# Red's True Barbecue



## jockaneezer (Jul 10, 2014)

Anyone tried these establishments in Leeds or Manchester ? Website is the usual " We do proper Southern States US Q " but we've all fallen for that one before 
	

	
	
		
		



		
			






  Wife's friend said she'd seen the place in Manchester but hadn't been, it's a 250 mile round trip for us so not gonna risk it unless we're in the area for some other reason


----------



## kc5tpy (Jul 10, 2014)

Hello.  No help from me but am interested in hearing if they are any good.  Keep Smokin!

Danny


----------



## wade (Jul 13, 2014)

It will be a gamble I think.
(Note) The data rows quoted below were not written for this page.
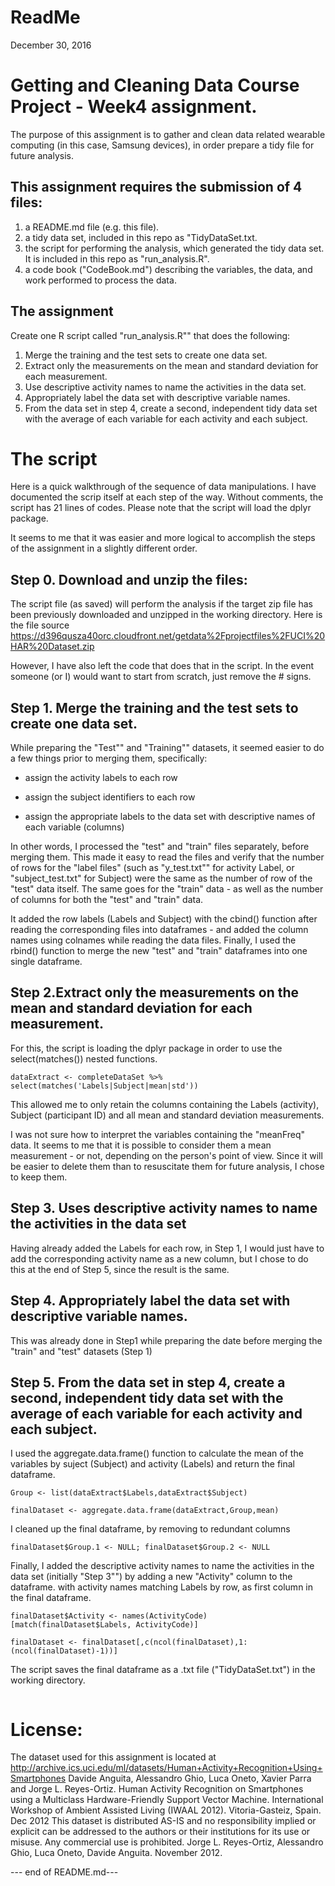 ReadMe
================
December 30, 2016

Getting and Cleaning Data Course Project - Week4 assignment.
============================================================

The purpose of this assignment is to gather and clean data related wearable computing (in this case, Samsung devices), in order prepare a tidy file for future analysis.

This assignment requires the submission of 4 files:
---------------------------------------------------

1.  a README.md file (e.g. this file).
2.  a tidy data set, included in this repo as "TidyDataSet.txt.
3.  the script for performing the analysis, which generated the tidy data set. It is included in this repo as "run\_analysis.R".
4.  a code book ("CodeBook.md") describing the variables, the data, and work performed to process the data.

The assignment
--------------

Create one R script called "run\_analysis.R"" that does the following:

1.  Merge the training and the test sets to create one data set.
2.  Extract only the measurements on the mean and standard deviation for each measurement.
3.  Use descriptive activity names to name the activities in the data set.
4.  Appropriately label the data set with descriptive variable names.
5.  From the data set in step 4, create a second, independent tidy data set with the average of each variable for each activity and each subject.

The script
==========

Here is a quick walkthrough of the sequence of data manipulations. I have documented the scrip itself at each step of the way. Without comments, the script has 21 lines of codes. Please note that the script will load the dplyr package.

It seems to me that it was easier and more logical to accomplish the steps of the assignment in a slightly different order.

Step 0. Download and unzip the files:
-------------------------------------

The script file (as saved) will perform the analysis if the target zip file has been previously downloaded and unzipped in the working directory. Here is the file source <https://d396qusza40orc.cloudfront.net/getdata%2Fprojectfiles%2FUCI%20HAR%20Dataset.zip>

However, I have also left the code that does that in the script. In the event someone (or I) would want to start from scratch, just remove the \# signs.

Step 1. Merge the training and the test sets to create one data set.
--------------------------------------------------------------------

While preparing the "Test"" and "Training"" datasets, it seemed easier to do a few things prior to merging them, specifically:

-   assign the activity labels to each row

-   assign the subject identifiers to each row

-   assign the appropriate labels to the data set with descriptive names of each variable (columns)

In other words, I processed the "test" and "train" files separately, before merging them. This made it easy to read the files and verify that the number of rows for the "label files" (such as "y\_test.txt"" for activity Label, or "subject\_test.txt" for Subject) were the same as the number of row of the "test" data itself. The same goes for the "train" data - as well as the number of columns for both the "test" and "train" data.

It added the row labels (Labels and Subject) with the cbind() function after reading the corresponding files into dataframes - and added the column names using colnames while reading the data files. Finally, I used the rbind() function to merge the new "test" and "train" dataframes into one single dataframe.

Step 2.Extract only the measurements on the mean and standard deviation for each measurement.
---------------------------------------------------------------------------------------------

For this, the script is loading the dplyr package in order to use the select(matches()) nested functions.

`dataExtract <- completeDataSet %>% select(matches('Labels|Subject|mean|std'))`

This allowed me to only retain the columns containing the Labels (activity), Subject (participant ID) and all mean and standard deviation measurements.

I was not sure how to interpret the variables containing the "meanFreq" data. It seems to me that it is possible to consider them a mean measurement - or not, depending on the person's point of view. Since it will be easier to delete them than to resuscitate them for future analysis, I chose to keep them.

Step 3. Uses descriptive activity names to name the activities in the data set
------------------------------------------------------------------------------

Having already added the Labels for each row, in Step 1, I would just have to add the corresponding activity name as a new column, but I chose to do this at the end of Step 5, since the result is the same.

Step 4. Appropriately label the data set with descriptive variable names.
-------------------------------------------------------------------------

This was already done in Step1 while preparing the date before merging the "train" and "test" datasets (Step 1)

Step 5. From the data set in step 4, create a second, independent tidy data set with the average of each variable for each activity and each subject.
-----------------------------------------------------------------------------------------------------------------------------------------------------

I used the aggregate.data.frame() function to calculate the mean of the variables by suject (Subject) and activity (Labels) and return the final dataframe.

`Group <- list(dataExtract$Labels,dataExtract$Subject)`

`finalDataset <- aggregate.data.frame(dataExtract,Group,mean)`

I cleaned up the final dataframe, by removing to redundant columns

`finalDataset$Group.1 <- NULL; finalDataset$Group.2 <- NULL`

Finally, I added the descriptive activity names to name the activities in the data set (initially "Step 3"") by adding a new "Activity" column to the dataframe. with activity names matching Labels by row, as first column in the final dataframe.

`finalDataset$Activity <- names(ActivityCode)[match(finalDataset$Labels, ActivityCode)]`

`finalDataset <- finalDataset[,c(ncol(finalDataset),1:(ncol(finalDataset)-1))]`

The script saves the final dataframe as a .txt file ("TidyDataSet.txt") in the working directory.

``` write.table(finaldataset,"tidydataset.txt",row.name=false)
```

License:
========

The dataset used for this assignment is located at <http://archive.ics.uci.edu/ml/datasets/Human+Activity+Recognition+Using+Smartphones> Davide Anguita, Alessandro Ghio, Luca Oneto, Xavier Parra and Jorge L. Reyes-Ortiz. Human Activity Recognition on Smartphones using a Multiclass Hardware-Friendly Support Vector Machine. International Workshop of Ambient Assisted Living (IWAAL 2012). Vitoria-Gasteiz, Spain. Dec 2012 This dataset is distributed AS-IS and no responsibility implied or explicit can be addressed to the authors or their institutions for its use or misuse. Any commercial use is prohibited. Jorge L. Reyes-Ortiz, Alessandro Ghio, Luca Oneto, Davide Anguita. November 2012.

--- end of README.md---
I have been to a few places that promised the real thing and really didn't get close. If you go please let us know how you get on


----------



## ky2405 (Jul 20, 2014)

I havnt been myself but do now a few people that have been and have nothing but good things to say about it! There is another place called hickorys smoke house in chester which is also meant to be really good.


----------



## kc5tpy (Jul 20, 2014)

Hello.  Don't let folks fool ya.  Just what did those "few people" have to compare it too?  I did a "review" post on the new place in Lincoln.  "People" RAVE about it.  You need to book a table to get in.  What we wound up getting was steamed ribs with el cheapo bbq sauce poured over.  Wouldn't feed that to my dog, but if folks don't know any better????  Hickorys Smokehouse?  Now you need to use caution there also.  There is a "hickory" flavoured liquid smoke and I THINK there is some sort of dust also available.  I'm not saying EITHER place is not the real deal, I have ZERO first hand experience.  I am just saying beware.  Keep Smokin!

Danny


----------